Friday, May 8, 2009

Helvetica House, Garamond House

Helvetica House


Garamond House



I was looking at real estate listings last night, and recognizing that most of the houses I liked were too expensive and most of the houses I could afford were covered with vinyl siding. And that got me to wondering about the state of the art in prefabricated housing, so I got to poking around online and discovered that IKEA, the "flat-pack" furniture store giant, has partnered with Skanska, the international construction administration giant, to create flat-pack housing.

The
BoKlok system, as they call it (supposedly Swedish for "live smart"), comes in two flavors: row housing of multiple-sized units, and six-unit apartment buildings. Several thousand have been built, and people who live in and near them seem to think they're quite nice, and certainly affordable.

But when I visited the website, what I was most struck by was their logo. Anyone who's ever been in an IKEA store recognizes almost everything about that logo instantly. The square text box, the blue and yellow corporate colors, and especially the all-capped, tightly-tracked Helvetica font.

The 20th century was really the Helvetica century in design. We embraced the clean, the sharp, the unadorned, the bold. We were done with the serif-font past, done with the fillips and gewgaws of our embarrassing Victorian history.


One of the things that's so appealing about Helvetica architecture is that it implies simplicity and purity in the context of our lives, which have gotten so hectic and overcrowded. Most of us don't lead Helvetica lives -- my Bjursta dining table is covered with mail, my Roger chairs are grey with cat hair, and my Unni rug needs vacuuming. My Ikea Modern furniture mocks me, an assembly of austere monks who disapprove of my scattered and unfocused ways.


Personally, I'm more of a Garamond person. Garamond is a comfortable font, with strong distinctions in stroke weight, differently sized serifs at the tops of strokes for different letters, and nice broad feet where each letter comes down to its baseline. It's well-educated, not ostentatious, and somewhat amused at the prentensions of a perfect life. Helvetica is strict and unyeilding, Garamond is easy and welcoming.


Helvetica is also, in journalism, the font of headlines: forthright and authoritative, calling out the news in six words or less. The ideas, the intellectual life, are in the Garamond of the body text. Nobody would bother to read a newspaper set in Helvetica throughout; the lack of serifs make long engagement with the text uncomfortable.
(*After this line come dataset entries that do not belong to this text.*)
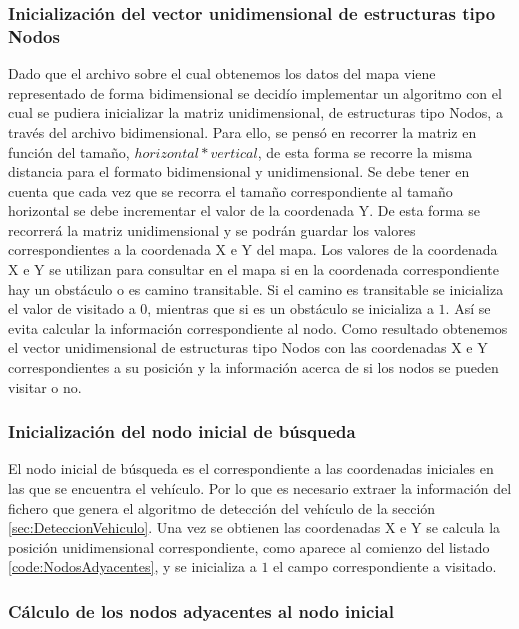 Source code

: \subsubsection{Inicialización del vector unidimensional de estructuras tipo Nodos}\label{subsec:InitNodes}

Dado que el archivo sobre el cual obtenemos los datos del mapa viene representado de forma bidimensional se decidío implementar un algoritmo con el cual se pudiera inicializar la matriz unidimensional, de estructuras tipo Nodos, a través del archivo bidimensional. Para ello, se pensó en recorrer la matriz en función del tamaño, $horizontal*vertical$, de esta forma se recorre la misma distancia para el formato bidimensional y unidimensional. Se debe tener en cuenta que cada vez que se recorra el tamaño correspondiente al tamaño horizontal se debe incrementar el valor de la coordenada Y. De esta forma se recorrerá la matriz unidimensional y se podrán guardar los valores correspondientes a la coordenada X e Y del mapa. Los valores de la coordenada X e Y se utilizan para consultar en el mapa si en la coordenada correspondiente hay un obstáculo o es camino transitable. Si el camino es transitable se inicializa el valor de visitado a $0$, mientras que si es un obstáculo se inicializa a $1$. Así se evita calcular la información correspondiente al nodo. Como resultado obtenemos el vector unidimensional de estructuras tipo Nodos con las coordenadas X e Y correspondientes a su posición y la información acerca de si los nodos se pueden visitar o no.

\subsubsection{Inicialización del nodo inicial de búsqueda}\label{subsec:InitStart}

El nodo inicial de búsqueda es el correspondiente a las coordenadas iniciales en las que se encuentra el vehículo. Por lo que es necesario extraer la información del fichero que genera el algoritmo de detección del vehículo de la sección \ref{sec:DeteccionVehiculo}. Una vez se obtienen las coordenadas X e Y se calcula la posición unidimensional correspondiente, como aparece al comienzo del listado \ref{code:NodosAdyacentes}, y se inicializa a $1$ el campo correspondiente a visitado.

\subsubsection{Cálculo de los nodos adyacentes al nodo inicial}\label{subsec:NodosAdyacentesStart}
And it may be no coincidence that Helvetica architecture is equally unsuited to daily life, though it photographs wonderfully for those strict and idea-free images of the design magazines.


Font choices tell us a lot about people. Grafitti taggers spend months perfecting their dense and cryptic lettering, simultaneously calling out to us and rejecting our easy understanding; gangsters and lowrider clubs take on Old English for its motif of excess and its artificial history and class connotations; and car numbers in NASCAR are always italicized, as though the characters are being pulled into distortion by the raw speed of the cars.


So here's a test. Pick about six fonts, and find men's clothing, women's clothing, a car, a chair, and a house that suit that font. It won't be hard.

2 comments:

smunger said...

For a serif font I prefer perpetua.

For a calligraphic font: brioso Pro.

For a sans font eurostile.

smunger said...

Speaking of Ikea, they are switching to Veranda.